• [HOW TO COMPLETE THIS TASK] Could you restate word for word every line of the records below, from the first one to the one holding "autoweg of autosnelweg."?
START AVAILABLE RECORDS
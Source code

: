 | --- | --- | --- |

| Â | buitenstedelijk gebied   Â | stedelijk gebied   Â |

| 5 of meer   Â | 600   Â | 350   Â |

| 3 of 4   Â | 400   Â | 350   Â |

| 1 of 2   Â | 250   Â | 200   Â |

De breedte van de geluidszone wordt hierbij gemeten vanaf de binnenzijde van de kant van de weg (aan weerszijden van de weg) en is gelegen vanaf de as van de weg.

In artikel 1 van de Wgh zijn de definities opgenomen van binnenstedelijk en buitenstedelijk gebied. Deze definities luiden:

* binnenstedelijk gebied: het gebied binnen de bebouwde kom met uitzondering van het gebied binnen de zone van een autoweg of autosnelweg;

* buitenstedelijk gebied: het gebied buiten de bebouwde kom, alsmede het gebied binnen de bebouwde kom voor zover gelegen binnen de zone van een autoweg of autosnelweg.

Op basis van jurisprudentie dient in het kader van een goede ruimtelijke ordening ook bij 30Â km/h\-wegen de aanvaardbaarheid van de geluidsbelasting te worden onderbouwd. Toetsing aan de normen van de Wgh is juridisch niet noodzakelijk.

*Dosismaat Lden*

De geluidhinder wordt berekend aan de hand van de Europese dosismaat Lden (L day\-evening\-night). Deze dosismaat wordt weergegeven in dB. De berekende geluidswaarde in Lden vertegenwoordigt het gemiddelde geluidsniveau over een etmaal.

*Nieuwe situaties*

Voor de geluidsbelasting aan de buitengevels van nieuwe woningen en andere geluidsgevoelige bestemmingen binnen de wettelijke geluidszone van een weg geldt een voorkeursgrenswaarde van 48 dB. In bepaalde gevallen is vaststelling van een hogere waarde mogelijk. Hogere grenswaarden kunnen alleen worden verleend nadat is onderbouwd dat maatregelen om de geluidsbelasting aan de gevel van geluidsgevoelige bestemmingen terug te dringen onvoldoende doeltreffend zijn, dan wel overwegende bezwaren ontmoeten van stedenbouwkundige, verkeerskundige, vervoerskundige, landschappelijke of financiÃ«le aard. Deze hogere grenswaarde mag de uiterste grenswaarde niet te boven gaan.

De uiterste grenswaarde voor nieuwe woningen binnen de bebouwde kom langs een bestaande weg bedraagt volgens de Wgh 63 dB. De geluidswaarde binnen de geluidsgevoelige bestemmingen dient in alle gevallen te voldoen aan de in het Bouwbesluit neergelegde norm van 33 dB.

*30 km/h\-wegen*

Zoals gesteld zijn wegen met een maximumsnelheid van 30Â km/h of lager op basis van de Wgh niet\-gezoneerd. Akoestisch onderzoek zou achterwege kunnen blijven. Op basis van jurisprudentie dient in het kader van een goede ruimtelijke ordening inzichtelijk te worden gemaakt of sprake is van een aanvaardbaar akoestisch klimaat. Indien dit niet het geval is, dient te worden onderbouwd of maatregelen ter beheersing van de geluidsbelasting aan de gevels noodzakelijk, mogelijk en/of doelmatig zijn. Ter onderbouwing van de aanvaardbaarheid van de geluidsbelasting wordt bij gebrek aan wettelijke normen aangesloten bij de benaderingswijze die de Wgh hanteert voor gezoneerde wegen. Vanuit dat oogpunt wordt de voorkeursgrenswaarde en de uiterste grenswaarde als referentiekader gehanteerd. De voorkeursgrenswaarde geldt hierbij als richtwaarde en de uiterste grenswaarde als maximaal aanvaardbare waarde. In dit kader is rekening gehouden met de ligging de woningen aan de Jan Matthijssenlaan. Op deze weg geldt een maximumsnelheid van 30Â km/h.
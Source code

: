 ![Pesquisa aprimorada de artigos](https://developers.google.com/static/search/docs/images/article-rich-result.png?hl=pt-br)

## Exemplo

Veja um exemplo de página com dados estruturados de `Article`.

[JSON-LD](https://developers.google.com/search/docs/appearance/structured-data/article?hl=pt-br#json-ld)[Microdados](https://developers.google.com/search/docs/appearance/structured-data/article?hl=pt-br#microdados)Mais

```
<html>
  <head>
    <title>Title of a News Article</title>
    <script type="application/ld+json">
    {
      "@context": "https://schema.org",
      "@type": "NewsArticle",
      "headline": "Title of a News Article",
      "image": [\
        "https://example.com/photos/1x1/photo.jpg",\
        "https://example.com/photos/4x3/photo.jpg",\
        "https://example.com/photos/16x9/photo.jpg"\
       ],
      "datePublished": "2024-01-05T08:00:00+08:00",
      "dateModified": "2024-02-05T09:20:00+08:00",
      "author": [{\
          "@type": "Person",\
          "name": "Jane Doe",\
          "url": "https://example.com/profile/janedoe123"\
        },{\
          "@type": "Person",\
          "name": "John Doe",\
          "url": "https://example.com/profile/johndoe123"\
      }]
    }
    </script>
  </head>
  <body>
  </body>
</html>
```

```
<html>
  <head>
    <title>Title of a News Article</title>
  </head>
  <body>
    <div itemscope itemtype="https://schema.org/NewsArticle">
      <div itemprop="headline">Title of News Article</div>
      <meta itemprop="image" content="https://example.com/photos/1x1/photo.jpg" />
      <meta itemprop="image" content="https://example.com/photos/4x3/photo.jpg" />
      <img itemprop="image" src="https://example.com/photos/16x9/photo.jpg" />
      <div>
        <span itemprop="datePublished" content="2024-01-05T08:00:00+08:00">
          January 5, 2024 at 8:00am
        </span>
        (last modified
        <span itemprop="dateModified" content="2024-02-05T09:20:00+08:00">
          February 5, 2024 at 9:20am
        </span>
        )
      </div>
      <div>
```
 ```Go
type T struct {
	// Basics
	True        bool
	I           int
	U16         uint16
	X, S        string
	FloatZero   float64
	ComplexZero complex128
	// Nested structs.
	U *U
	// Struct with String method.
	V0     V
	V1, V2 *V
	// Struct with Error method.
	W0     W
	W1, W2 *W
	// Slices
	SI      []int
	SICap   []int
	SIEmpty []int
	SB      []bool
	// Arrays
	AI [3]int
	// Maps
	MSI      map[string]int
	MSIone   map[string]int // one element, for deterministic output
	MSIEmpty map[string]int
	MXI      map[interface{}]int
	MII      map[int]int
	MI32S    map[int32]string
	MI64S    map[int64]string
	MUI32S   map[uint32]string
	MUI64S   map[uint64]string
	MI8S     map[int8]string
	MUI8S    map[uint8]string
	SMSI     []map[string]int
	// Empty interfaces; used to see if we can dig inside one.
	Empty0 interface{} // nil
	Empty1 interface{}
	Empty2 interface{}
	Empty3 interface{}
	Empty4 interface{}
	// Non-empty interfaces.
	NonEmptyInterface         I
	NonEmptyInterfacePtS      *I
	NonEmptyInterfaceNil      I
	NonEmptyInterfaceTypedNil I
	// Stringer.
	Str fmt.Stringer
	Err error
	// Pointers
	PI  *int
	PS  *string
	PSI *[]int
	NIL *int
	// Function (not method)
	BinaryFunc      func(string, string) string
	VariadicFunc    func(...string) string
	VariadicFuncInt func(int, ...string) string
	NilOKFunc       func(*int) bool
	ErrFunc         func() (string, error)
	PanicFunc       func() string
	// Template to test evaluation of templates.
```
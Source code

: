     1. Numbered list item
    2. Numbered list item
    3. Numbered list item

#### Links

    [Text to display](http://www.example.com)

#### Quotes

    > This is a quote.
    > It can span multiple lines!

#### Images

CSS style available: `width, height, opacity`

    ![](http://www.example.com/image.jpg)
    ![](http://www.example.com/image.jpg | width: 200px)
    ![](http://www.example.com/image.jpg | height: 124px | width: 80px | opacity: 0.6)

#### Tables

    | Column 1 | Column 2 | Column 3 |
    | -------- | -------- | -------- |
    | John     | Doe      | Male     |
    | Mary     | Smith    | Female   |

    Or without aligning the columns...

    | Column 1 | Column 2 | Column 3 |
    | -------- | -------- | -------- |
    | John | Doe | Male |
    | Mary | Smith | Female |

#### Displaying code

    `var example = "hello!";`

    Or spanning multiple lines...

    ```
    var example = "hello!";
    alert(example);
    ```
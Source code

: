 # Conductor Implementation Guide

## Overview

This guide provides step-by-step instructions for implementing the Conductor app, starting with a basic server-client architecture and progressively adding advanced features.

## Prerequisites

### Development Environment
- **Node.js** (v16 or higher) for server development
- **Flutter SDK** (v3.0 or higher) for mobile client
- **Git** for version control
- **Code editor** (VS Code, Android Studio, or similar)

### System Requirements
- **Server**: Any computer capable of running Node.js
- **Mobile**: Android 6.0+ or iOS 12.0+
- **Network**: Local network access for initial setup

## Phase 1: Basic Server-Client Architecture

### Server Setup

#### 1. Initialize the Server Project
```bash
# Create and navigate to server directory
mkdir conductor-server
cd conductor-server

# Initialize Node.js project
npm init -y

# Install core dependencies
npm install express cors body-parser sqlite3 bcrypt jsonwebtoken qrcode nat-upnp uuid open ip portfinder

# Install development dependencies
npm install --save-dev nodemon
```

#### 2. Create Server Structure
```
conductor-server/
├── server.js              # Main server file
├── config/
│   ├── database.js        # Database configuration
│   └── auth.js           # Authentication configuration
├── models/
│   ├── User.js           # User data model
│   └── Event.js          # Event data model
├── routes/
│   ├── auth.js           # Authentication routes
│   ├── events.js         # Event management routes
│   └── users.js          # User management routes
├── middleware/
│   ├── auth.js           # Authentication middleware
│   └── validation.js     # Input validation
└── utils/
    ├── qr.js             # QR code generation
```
END AVAILABLE RECORDS
• [RESULT FOR THIS TASK]
Source code

: | --- | --- | --- |

| Â | buitenstedelijk gebied   Â | stedelijk gebied   Â |

| 5 of meer   Â | 600   Â | 350   Â |

| 3 of 4   Â | 400   Â | 350   Â |

| 1 of 2   Â | 250   Â | 200   Â |

De breedte van de geluidszone wordt hierbij gemeten vanaf de binnenzijde van de kant van de weg (aan weerszijden van de weg) en is gelegen vanaf de as van de weg.

In artikel 1 van de Wgh zijn de definities opgenomen van binnenstedelijk en buitenstedelijk gebied. Deze definities luiden:

* binnenstedelijk gebied: het gebied binnen de bebouwde kom met uitzondering van het gebied binnen de zone van een autoweg of autosnelweg;

* buitenstedelijk gebied: het gebied buiten de bebouwde kom, alsmede het gebied binnen de bebouwde kom voor zover gelegen binnen de zone van een autoweg of autosnelweg.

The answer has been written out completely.